For a desktop I would start with 6/4 stock, so any such issues could be dealt with correctly. Forcing wood to go to a shape it doesn't want to be in can be done, with enough heat applied to the correct woods. As a general suggestion, the wood usually wins in the end.


----------



## DrDirt (Feb 26, 2008)

It will certainly help, if there is slight bow of each board, see if you still get good grain match by flipping boards so that the curves cancel each other… but also if the desktop is going to be on a base with either drawer box or an apron, that will also hold/pull the top flat with the casework.


----------



## jdh122 (Sep 8, 2010)

Personally I'd just edge glue them using lots of clamps and cauls. Second choice (since you've mentioned you have no luck with edge glue-ups without mechanical indexing) would be biscuits. I wouldn't be that keen on pushing the boards through a tablesaw or router table exerting the kind of pressure needed to make sure the tongues and grooves are centered in the boards despite the warp.


----------



## nickbatz (Mar 7, 2018)

> Personally I d just edge glue them using lots of clamps and cauls. Second choice (since you ve mentioned you have no luck with edge glue-ups without mechanical indexing) would be biscuits.


If you have lots of clamps and cauls, sure, you don't need biscuits (or in my case dowels, which I'm guessing are better than biscuits but take more work). However, Ryan did say that the boards can be straightened if he bends them, so it doesn't sound like they're *that* bad.

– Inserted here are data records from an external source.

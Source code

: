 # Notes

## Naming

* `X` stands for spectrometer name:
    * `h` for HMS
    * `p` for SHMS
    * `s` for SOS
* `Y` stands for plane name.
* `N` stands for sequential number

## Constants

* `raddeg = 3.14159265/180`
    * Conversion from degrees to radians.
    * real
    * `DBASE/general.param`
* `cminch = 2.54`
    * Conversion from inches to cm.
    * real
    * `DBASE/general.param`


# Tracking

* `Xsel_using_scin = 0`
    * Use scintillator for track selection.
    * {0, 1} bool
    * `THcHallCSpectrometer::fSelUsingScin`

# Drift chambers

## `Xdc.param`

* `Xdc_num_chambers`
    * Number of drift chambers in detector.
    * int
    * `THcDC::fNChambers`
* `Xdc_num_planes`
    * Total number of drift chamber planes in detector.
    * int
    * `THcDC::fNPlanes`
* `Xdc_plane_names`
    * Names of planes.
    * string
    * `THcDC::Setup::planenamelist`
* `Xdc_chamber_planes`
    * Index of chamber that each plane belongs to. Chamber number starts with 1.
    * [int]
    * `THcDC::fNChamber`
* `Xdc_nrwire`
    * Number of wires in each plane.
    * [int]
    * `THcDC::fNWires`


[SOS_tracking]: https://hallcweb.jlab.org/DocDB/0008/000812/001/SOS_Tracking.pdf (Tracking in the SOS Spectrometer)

I like Izzy Swan's idea a lot. One of these days I'm going to make some of those - only not totally out of plywood.

By the way, he just announced that he's wheelchair-bound due to slipped discs (spondylolisthesis), and I feel really bad for him. I hope he gets good care and that he hasn't had bad care in the past, i.e. that his condition wasn't neglected enough for him to have developed irreversible nerve damage.


----------